Surrogacy is a method where a woman agrees to carry a pregnancy for another person or persons, who will become the newborn child’s parent after birth.
Intended parents may seek a surrogacy arrangement when either pregnancy is medically impossible, pregnancy risk, present an unacceptable danger to the mother’s health or is a same sex couple’s preferred method of having children. Monetary compensation may or may not be involved in these arrangements. If the surrogate receives money for the surrogacy the arrangement is considered commercial surrogacy, if she receives no compensation beyond reimbursement of medical and other reasonable expenses it is referred to as altruistic. The legality and costs of surrogacy vary widely between jurisdicton, sometimes resulting in interstate or international surrogacy arrangements.
There are laws in some countries which restrict and regulate surrogacy and the consequences of surrogacy. Some couples or individuals wanting a child in this manner but who live in a jurisdiction which does not permit surrogacy in the circumstance in which they find themselves may travel to another jurisdiction which permits it.
Types of surrogacy
The fertilization of the surrogate may take place in a number of ways, each of which has implications for the genetic relationship of the resulting child with the surrogate and the future parents. There are two main types of surrogacy: gestantion surrogacy and traditional surrogacy. In the United States, gestational surrogacy is more common than traditional surrogacy and is considered less legally complex.
Traditional surrogacy ( also known as partial or genetic surrogacy) involves natural and artificial insemination of surrogate. If the intended father’s sperm is used in the insemination, then in the resulting child is genetically related to the intended father and genetically related to surrogate. If donar sperm is used, the resulting child is not genetically related to either intended parents but is genetically related to the surrogate.
In some cases, an insemination may be performed privately by the parties without the intervention of a doctor or physician. In some jurisdictions, the ‘commissioning parents’ using donor sperms need to go through an adoption process in order to have legal rights in respect to the resulting child. Many fertility centers which provide for surrogacy assist the parties through the process.

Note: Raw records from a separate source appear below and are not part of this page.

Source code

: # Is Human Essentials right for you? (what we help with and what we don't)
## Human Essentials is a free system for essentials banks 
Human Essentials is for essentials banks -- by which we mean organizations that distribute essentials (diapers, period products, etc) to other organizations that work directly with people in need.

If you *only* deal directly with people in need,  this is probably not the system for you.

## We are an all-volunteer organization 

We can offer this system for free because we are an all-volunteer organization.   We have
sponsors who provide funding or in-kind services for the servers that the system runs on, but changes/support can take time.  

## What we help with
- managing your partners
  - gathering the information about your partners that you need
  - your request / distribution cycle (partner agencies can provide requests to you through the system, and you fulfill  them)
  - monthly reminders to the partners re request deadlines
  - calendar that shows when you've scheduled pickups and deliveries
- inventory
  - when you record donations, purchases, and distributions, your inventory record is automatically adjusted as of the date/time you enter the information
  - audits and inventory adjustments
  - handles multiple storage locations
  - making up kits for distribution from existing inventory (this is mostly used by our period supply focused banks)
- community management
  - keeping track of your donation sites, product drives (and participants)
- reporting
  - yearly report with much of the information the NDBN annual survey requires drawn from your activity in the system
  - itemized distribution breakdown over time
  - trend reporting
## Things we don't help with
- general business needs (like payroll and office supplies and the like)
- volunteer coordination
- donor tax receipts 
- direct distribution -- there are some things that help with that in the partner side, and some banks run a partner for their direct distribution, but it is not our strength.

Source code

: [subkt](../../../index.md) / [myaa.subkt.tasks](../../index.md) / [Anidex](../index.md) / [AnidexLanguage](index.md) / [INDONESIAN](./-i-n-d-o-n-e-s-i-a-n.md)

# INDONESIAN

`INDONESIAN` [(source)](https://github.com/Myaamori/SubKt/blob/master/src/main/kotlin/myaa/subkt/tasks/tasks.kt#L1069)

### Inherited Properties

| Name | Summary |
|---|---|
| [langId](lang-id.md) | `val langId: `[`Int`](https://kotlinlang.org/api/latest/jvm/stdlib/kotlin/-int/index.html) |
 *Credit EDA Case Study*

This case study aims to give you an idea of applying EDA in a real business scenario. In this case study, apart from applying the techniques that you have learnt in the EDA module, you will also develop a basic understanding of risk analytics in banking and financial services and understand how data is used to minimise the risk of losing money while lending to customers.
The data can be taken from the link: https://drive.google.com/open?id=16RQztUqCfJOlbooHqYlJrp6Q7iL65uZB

Gestational surrogacy (also known as host or full surrogacy) was first achieved in April 1986. It takes place when an embroy created by invitro fertilization (IVF) technology is implanted in a surrogate, sometimes called a gestational carrier. Gestational surrogacy may take a number of forms, but in each form the resulting child is genetically unrelated to the surrogate:
- the embryo is created using the intended father’s sperm and the intended mother’s eggs. The resulting child is genetically related to both intended parents.
- the embryo is created using the intended father’s sperm and a donor egg where the donor is not the surrogate. The resulting child is genetically related to the intended father.
- the embryo is created using the intended mother’s egg and donor sperm. The resulting child is genetically related to the intended mother.
- a donor embryo is implanted in a surrogate. Such an embryo may be available when others undergoing IVF have embryos left over, which they donate to others. The resulting child is genetically unrelated to the intended parent.
India is a main destination for surrogacy. Indian surrogates have been increasingly popular with intended parents in industrialized nations because of the relatively low cost. Indian clinics are at the same time becoming more competitive, not just in the pricing, but in the hiring and retention of Indian females as surrogates. Clinics charge patients between $10,000 and $28,000 for the complete package, including fertilization, the surrogate’s fee, and delivery of the baby at a hospital. Including the costs of flight tickets, medical procedures and hotels, it comes to roughly a third of the price compared with going through the procedure in the UK.
Surrogacy in India is of low cost and the laws are flexible. In 2008, the Supreme court of India in the Manji’s case (Japanese Baby) has held that commercial surrogacy is permitted in India. That has again increased the international confidence in going in for surrogacy in India. But as of 2014, a surrogacy ban was placed on homosexual couples and single parents.
There is an upcoming Assisted Reproductive Technology Bill, aiming to regulate the surrogacy business. However, it is expected to increase the confidence in clinics by sorting out dubious practitioners, and in this way stimulate the practice. “If you have power to make someone happy, do it. The world needs more of that.”